Document images with source code
★ ★ ★
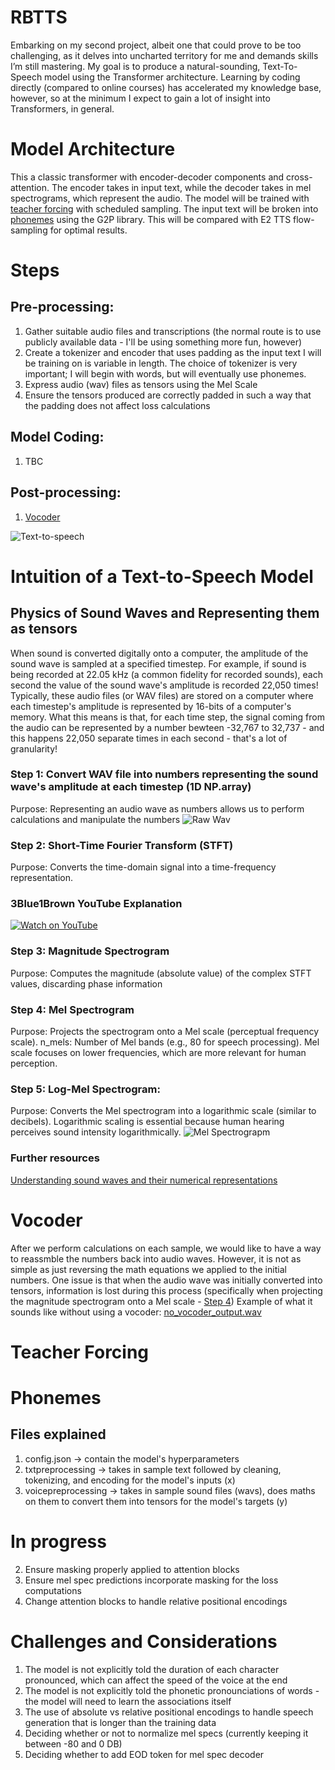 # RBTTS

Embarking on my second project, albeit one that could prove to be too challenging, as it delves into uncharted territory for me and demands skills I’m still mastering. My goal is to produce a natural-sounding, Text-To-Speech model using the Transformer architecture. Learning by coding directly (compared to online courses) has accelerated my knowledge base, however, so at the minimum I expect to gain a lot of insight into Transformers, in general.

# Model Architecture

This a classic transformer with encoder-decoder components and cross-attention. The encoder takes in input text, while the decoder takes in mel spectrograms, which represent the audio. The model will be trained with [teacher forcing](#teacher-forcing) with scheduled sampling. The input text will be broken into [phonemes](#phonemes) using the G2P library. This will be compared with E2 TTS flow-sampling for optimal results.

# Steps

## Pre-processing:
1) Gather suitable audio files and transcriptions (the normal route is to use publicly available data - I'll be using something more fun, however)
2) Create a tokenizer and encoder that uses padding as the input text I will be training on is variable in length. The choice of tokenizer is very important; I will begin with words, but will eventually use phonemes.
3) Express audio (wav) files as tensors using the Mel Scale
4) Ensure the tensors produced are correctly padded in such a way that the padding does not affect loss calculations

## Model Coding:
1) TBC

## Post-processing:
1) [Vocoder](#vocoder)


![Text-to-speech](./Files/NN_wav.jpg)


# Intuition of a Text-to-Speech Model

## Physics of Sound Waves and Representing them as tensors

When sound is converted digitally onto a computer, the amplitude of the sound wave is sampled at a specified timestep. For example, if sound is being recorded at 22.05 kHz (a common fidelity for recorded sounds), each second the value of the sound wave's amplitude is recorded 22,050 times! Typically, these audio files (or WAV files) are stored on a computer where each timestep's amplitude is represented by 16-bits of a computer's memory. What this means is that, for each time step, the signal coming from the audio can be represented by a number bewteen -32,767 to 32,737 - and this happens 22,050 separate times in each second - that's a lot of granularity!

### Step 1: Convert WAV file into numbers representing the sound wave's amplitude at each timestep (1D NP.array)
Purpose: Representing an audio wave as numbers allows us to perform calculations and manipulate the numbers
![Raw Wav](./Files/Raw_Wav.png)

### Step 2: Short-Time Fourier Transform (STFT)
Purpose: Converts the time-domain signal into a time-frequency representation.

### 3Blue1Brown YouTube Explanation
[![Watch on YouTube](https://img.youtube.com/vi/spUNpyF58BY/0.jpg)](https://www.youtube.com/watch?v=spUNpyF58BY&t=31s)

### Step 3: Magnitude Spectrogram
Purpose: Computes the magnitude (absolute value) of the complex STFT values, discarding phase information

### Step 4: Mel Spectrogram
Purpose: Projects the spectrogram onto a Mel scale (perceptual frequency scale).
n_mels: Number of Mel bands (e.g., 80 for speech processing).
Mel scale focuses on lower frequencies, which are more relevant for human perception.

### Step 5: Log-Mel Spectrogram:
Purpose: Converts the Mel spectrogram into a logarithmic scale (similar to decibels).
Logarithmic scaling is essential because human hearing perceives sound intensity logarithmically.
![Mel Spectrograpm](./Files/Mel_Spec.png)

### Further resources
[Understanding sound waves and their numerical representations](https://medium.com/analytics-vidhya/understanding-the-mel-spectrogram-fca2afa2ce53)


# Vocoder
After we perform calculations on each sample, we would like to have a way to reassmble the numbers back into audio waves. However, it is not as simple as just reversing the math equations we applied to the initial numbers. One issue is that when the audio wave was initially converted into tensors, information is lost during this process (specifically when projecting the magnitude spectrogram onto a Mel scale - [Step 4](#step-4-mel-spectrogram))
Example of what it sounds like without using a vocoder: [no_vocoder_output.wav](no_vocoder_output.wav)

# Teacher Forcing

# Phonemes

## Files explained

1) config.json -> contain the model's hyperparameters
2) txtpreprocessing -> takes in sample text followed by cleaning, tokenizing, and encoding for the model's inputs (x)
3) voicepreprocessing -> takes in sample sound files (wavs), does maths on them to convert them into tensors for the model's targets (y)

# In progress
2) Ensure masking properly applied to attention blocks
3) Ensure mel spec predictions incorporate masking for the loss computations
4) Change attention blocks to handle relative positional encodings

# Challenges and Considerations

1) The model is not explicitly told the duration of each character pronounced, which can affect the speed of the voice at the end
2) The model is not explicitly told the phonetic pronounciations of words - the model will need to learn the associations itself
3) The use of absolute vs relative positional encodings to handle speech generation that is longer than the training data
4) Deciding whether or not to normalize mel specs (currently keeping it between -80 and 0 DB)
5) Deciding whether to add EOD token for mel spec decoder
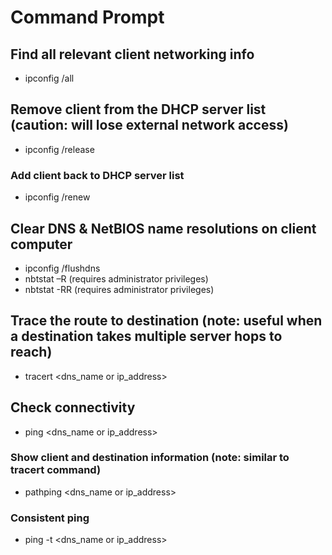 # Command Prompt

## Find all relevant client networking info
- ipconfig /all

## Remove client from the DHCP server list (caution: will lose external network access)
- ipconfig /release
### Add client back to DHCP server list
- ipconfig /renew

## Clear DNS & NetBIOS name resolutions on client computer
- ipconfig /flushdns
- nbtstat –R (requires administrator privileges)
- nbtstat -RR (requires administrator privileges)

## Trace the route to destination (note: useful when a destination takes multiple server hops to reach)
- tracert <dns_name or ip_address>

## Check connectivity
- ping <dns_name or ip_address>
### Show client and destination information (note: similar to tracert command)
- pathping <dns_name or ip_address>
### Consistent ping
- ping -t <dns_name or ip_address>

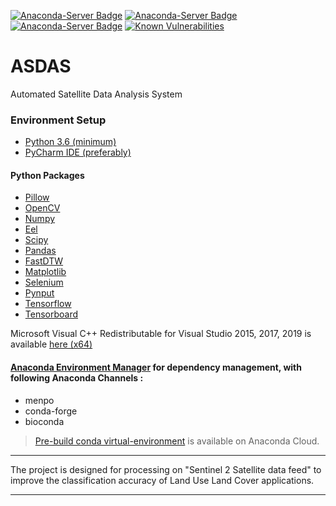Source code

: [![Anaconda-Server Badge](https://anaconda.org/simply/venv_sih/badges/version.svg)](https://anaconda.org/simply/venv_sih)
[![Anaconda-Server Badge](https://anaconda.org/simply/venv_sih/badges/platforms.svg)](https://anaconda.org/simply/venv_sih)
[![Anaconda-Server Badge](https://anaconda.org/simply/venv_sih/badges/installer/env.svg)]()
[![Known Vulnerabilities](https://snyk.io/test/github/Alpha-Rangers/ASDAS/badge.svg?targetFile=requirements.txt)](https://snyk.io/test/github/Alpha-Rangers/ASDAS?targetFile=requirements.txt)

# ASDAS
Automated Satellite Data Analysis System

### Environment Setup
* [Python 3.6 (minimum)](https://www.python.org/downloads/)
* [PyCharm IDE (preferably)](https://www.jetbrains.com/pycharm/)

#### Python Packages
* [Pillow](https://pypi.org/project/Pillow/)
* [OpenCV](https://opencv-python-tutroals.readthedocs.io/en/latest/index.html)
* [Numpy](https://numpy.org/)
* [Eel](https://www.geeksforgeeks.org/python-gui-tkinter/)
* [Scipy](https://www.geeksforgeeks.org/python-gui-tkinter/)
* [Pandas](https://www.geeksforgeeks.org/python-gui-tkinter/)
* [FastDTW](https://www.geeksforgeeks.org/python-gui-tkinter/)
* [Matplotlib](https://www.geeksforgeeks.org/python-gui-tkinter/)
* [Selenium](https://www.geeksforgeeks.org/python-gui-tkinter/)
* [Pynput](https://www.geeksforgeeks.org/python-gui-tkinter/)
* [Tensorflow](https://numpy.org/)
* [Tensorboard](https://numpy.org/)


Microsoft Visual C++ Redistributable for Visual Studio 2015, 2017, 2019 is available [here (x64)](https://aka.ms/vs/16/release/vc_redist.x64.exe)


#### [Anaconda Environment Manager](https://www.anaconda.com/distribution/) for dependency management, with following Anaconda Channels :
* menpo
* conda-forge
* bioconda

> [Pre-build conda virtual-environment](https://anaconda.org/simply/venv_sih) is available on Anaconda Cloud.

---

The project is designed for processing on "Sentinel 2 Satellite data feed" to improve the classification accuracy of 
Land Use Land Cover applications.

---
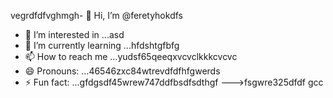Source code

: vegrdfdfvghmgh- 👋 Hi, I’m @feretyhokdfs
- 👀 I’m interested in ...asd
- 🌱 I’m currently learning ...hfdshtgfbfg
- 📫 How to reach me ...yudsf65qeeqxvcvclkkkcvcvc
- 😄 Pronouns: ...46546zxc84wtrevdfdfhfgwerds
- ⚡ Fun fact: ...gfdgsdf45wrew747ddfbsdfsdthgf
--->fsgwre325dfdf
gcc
★ ★ ★
Prompt:
Copy all lines of the preceding data that hold the word "frequency".

Task output:
Purpose: Converts the time-domain signal into a time-frequency representation.
Purpose: Projects the spectrogram onto a Mel scale (perceptual frequency scale).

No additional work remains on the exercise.